Bug #1428551 “creating vm may fails with large page vm and ordin...” : Bugs : OpenStack Compute (nova)

zhangtralon (zhangchunlong1) on 2015-03-05

description:

updated

Sean Dague (sdague) on 2015-03-24

tags:	added: numa
Changed in nova:
status:	New → Confirmed
importance:	Undecided → Medium
tags:	added: libvirt

zhangtralon (zhangchunlong1) on 2015-03-25

Changed in nova:
assignee:	nobody → zhangtralon (zhangchunlong1)

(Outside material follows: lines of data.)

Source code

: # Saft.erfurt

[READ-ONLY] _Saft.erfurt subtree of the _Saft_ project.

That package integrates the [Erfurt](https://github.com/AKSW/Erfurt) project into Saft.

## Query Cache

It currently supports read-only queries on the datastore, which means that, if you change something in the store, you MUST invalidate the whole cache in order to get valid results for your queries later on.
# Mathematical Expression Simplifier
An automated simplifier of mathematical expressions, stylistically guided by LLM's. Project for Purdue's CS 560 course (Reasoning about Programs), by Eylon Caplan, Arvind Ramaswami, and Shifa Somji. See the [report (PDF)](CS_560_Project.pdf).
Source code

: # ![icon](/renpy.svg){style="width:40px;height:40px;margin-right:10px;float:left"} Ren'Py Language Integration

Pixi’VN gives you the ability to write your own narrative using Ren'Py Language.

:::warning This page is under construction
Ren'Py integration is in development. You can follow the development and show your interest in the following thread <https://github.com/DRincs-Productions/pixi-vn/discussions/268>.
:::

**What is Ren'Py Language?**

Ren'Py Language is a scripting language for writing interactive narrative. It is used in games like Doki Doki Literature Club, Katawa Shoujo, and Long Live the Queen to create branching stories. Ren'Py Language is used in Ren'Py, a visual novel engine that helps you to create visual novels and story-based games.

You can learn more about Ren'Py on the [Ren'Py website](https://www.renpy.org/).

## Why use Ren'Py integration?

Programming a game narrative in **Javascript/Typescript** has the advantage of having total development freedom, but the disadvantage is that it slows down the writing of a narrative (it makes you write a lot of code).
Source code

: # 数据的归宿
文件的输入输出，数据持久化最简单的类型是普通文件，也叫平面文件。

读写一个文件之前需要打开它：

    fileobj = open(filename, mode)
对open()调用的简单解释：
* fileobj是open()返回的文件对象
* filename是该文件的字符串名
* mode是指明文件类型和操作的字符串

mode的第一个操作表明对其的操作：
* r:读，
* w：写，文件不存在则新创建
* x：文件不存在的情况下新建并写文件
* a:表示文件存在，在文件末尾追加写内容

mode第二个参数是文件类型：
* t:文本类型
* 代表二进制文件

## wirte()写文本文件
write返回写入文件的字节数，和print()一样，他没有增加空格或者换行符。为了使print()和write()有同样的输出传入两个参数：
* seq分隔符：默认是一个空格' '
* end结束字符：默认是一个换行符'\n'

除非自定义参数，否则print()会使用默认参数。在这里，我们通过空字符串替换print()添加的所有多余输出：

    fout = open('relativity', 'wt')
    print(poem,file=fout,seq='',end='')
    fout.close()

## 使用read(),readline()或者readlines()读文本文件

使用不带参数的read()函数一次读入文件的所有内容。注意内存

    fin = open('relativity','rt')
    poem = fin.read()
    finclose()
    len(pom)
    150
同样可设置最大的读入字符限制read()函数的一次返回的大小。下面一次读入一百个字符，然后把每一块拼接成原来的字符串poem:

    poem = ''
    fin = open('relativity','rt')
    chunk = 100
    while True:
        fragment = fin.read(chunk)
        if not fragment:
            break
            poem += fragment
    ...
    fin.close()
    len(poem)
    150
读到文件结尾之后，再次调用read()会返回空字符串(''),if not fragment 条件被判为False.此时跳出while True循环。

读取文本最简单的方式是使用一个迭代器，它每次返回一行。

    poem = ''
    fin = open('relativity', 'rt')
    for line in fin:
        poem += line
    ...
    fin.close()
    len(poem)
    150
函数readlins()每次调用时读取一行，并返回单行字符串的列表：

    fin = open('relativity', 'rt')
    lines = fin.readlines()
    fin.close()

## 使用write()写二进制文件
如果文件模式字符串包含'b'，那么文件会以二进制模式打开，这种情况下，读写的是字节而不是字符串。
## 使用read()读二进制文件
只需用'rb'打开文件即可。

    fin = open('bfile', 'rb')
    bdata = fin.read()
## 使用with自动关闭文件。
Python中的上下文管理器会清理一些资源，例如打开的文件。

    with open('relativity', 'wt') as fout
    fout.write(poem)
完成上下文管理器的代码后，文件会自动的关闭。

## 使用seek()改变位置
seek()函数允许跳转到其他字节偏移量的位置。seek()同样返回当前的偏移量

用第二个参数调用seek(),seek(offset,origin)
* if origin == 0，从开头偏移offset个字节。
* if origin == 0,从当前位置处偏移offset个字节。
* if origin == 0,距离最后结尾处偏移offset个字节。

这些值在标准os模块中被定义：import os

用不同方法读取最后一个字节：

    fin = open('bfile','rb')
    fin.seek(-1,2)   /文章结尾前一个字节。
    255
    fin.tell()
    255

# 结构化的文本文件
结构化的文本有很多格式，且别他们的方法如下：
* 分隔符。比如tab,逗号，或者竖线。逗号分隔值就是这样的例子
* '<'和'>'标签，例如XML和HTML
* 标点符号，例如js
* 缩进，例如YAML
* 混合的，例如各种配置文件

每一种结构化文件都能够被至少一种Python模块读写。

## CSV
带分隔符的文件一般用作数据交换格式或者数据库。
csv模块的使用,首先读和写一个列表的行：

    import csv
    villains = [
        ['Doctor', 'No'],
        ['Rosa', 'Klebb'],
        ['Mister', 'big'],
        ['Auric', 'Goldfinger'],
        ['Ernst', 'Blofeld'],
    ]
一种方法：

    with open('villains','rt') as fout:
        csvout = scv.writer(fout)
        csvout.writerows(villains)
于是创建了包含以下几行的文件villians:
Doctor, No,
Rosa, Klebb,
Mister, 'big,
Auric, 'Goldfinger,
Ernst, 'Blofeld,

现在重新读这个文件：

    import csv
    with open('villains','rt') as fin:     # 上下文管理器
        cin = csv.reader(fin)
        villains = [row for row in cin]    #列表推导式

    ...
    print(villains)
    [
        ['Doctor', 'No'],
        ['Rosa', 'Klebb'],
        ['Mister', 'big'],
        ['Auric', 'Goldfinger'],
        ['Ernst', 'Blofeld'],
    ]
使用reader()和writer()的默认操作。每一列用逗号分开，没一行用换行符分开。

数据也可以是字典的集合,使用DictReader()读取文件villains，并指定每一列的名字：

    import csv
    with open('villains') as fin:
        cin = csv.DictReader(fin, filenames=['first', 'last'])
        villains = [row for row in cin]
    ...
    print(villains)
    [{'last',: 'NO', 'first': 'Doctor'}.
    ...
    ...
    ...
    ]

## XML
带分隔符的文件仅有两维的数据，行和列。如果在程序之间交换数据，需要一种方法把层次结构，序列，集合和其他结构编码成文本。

Revision history for this message

OpenStack Infra (hudson-openstack) wrote on 2015-03-26: Fix proposed to nova (master)

#1

Fix proposed to branch: master
Review: https://review.openstack.org/167917

Changed in nova:
status:	Confirmed → In Progress

wangxiyuan (wangxiyuan) on 2015-05-30

Changed in nova:
assignee:	zhangtralon (zhangchunlong1) → wangxiyuan (wangxiyuan)

wangxiyuan (wangxiyuan) on 2015-06-19

Changed in nova:
assignee:	wangxiyuan (wangxiyuan) → nobody

Zhenyu Zheng (zhengzhenyu) on 2015-06-19

Changed in nova:
assignee:	nobody → Zhenyu Zheng (zhengzhenyu)

Revision history for this message

OpenStack Infra (hudson-openstack) wrote on 2015-07-16:

#2

Fix proposed to branch: master
Review: https://review.openstack.org/202504

Changed in nova:
assignee:	Zhenyu Zheng (zhengzhenyu) → sahid (sahid-ferdjaoui)

Revision history for this message

Nikola Đipanov (ndipanov) wrote on 2015-07-17:

#3

Copying my comment here from one of the proposed patches as to what I think is the best course of action here.

"
It's seems to me that a much easier fix to this would be to change how report memory back to the scheduler.

so we just make sure that the available memory for non large page instances does not include memory reserved as large pages.

It may not be the best idea to do this in the libvirt driver but in the resource tracker so that we are sure that if any other driver implements huge pages support they would get this for free.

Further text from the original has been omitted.